Excerpted records -

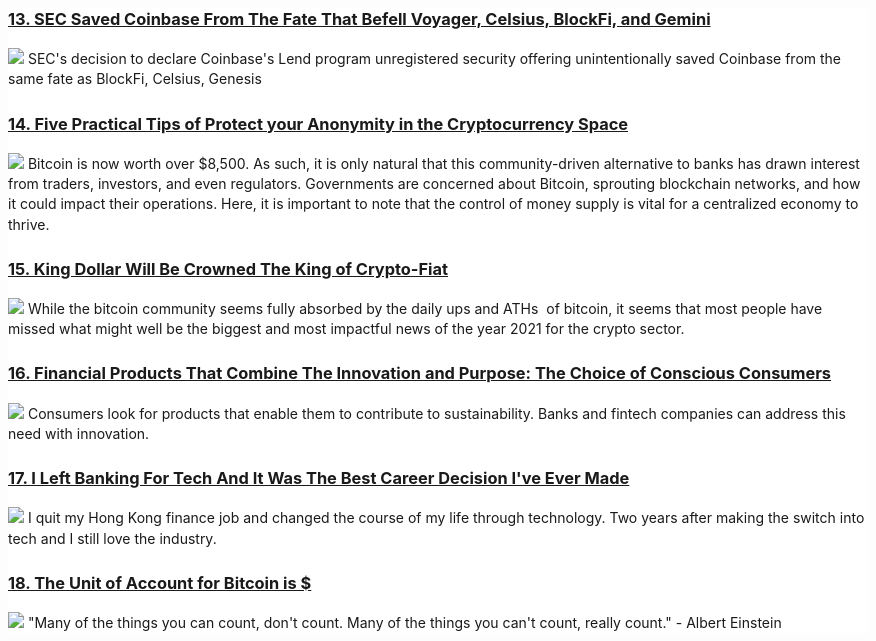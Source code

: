 ### [13. SEC Saved Coinbase From The Fate That Befell Voyager, Celsius, BlockFi, and Gemini](https://hackernoon.com/sec-saved-coinbase-from-the-fate-that-befell-voyager-celsius-blockfi-and-gemini)
![](https://cdn.hackernoon.com/images/0CGwb8UgNaRccuSFJRKWy6lEpHB2-9xa3vte.jpeg)
SEC's decision to declare Coinbase's Lend program unregistered security offering unintentionally saved Coinbase from the same fate as BlockFi, Celsius, Genesis

### [14. Five Practical Tips of Protect your Anonymity in the Cryptocurrency Space](https://hackernoon.com/five-practical-tips-of-protect-your-anonymity-in-the-cryptocurrency-space-q96r3yf6)
![](https://cdn.hackernoon.com/drafts/mxp940sc.png)
Bitcoin is now worth over $8,500. As such, it is only natural that this community-driven alternative to banks has drawn interest from traders, investors, and even regulators. Governments are concerned about Bitcoin, sprouting blockchain networks, and how it could impact their operations. Here, it is important to note that the control of money supply is vital for a centralized economy to thrive. 

### [15. King Dollar Will Be Crowned The King of Crypto-Fiat](https://hackernoon.com/king-dollar-will-be-crowned-the-king-of-crypto-fiat-v41234e0)
![](https://cdn.hackernoon.com/images/p6AvGOiRY2VatjyeCT5GMXwZTg43-aaa31gl.jpeg)
While the bitcoin community seems fully absorbed by the daily ups and ATHs  of bitcoin, it seems that most people have missed what might well be the biggest and most impactful news of the year 2021 for the crypto sector.  

### [16. Financial Products That Combine The Innovation and Purpose: The Choice of Conscious Consumers](https://hackernoon.com/financial-products-that-combine-the-innovation-and-purpose-the-choice-of-conscious-consumers-4b1037bm)
![](https://cdn.hackernoon.com/images/8VvyaRxHc4QwIekCKDNAwvxHJdz1-s93c35wa.jpeg)
Consumers look for products that enable them to contribute to sustainability. Banks and fintech companies can address this need with innovation.

### [17. I Left Banking For Tech And It Was The Best Career Decision I've Ever Made](https://hackernoon.com/i-left-banking-for-tech-and-it-was-the-best-career-decision-ive-ever-made-2b9632uj)
![](https://cdn.hackernoon.com/images/MuNTw011OAf5g6a5JGrit0bjILN2-igf28o7.jpeg)
I quit my Hong Kong finance job and changed the course of my life through technology. Two years after making the switch into tech and I still love the industry.

### [18. The Unit of Account for Bitcoin is $](https://hackernoon.com/explaining-bitcoin-and-money-to-third-graders-economists-and-bureaucrats-96y349h)
![](https://hackernoon.com/images/2CARJKZeSLSLZqCN7VhaikaCox93-u8f34md.jpeg)
"Many of the things you can count, don't count. Many of the things you can't count, really count." - Albert Einstein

Work instruction -
Are you able to set down all the lines above exactly, without any pictures?

Result of this task -
Source code

: ### [13. SEC Saved Coinbase From The Fate That Befell Voyager, Celsius, BlockFi, and Gemini](https://hackernoon.com/sec-saved-coinbase-from-the-fate-that-befell-voyager-celsius-blockfi-and-gemini)
![](https://cdn.hackernoon.com/images/0CGwb8UgNaRccuSFJRKWy6lEpHB2-9xa3vte.jpeg)
SEC's decision to declare Coinbase's Lend program unregistered security offering unintentionally saved Coinbase from the same fate as BlockFi, Celsius, Genesis

### [14. Five Practical Tips of Protect your Anonymity in the Cryptocurrency Space](https://hackernoon.com/five-practical-tips-of-protect-your-anonymity-in-the-cryptocurrency-space-q96r3yf6)
![](https://cdn.hackernoon.com/drafts/mxp940sc.png)
Bitcoin is now worth over $8,500. As such, it is only natural that this community-driven alternative to banks has drawn interest from traders, investors, and even regulators. Governments are concerned about Bitcoin, sprouting blockchain networks, and how it could impact their operations. Here, it is important to note that the control of money supply is vital for a centralized economy to thrive. 

### [15. King Dollar Will Be Crowned The King of Crypto-Fiat](https://hackernoon.com/king-dollar-will-be-crowned-the-king-of-crypto-fiat-v41234e0)
![](https://cdn.hackernoon.com/images/p6AvGOiRY2VatjyeCT5GMXwZTg43-aaa31gl.jpeg)
While the bitcoin community seems fully absorbed by the daily ups and ATHs  of bitcoin, it seems that most people have missed what might well be the biggest and most impactful news of the year 2021 for the crypto sector.  

### [16. Financial Products That Combine The Innovation and Purpose: The Choice of Conscious Consumers](https://hackernoon.com/financial-products-that-combine-the-innovation-and-purpose-the-choice-of-conscious-consumers-4b1037bm)
![](https://cdn.hackernoon.com/images/8VvyaRxHc4QwIekCKDNAwvxHJdz1-s93c35wa.jpeg)
Consumers look for products that enable them to contribute to sustainability. Banks and fintech companies can address this need with innovation.

### [17. I Left Banking For Tech And It Was The Best Career Decision I've Ever Made](https://hackernoon.com/i-left-banking-for-tech-and-it-was-the-best-career-decision-ive-ever-made-2b9632uj)
![](https://cdn.hackernoon.com/images/MuNTw011OAf5g6a5JGrit0bjILN2-igf28o7.jpeg)
I quit my Hong Kong finance job and changed the course of my life through technology. Two years after making the switch into tech and I still love the industry.

### [18. The Unit of Account for Bitcoin is $](https://hackernoon.com/explaining-bitcoin-and-money-to-third-graders-economists-and-bureaucrats-96y349h)
![](https://hackernoon.com/images/2CARJKZeSLSLZqCN7VhaikaCox93-u8f34md.jpeg)
"Many of the things you can count, don't count. Many of the things you can't count, really count." - Albert Einstein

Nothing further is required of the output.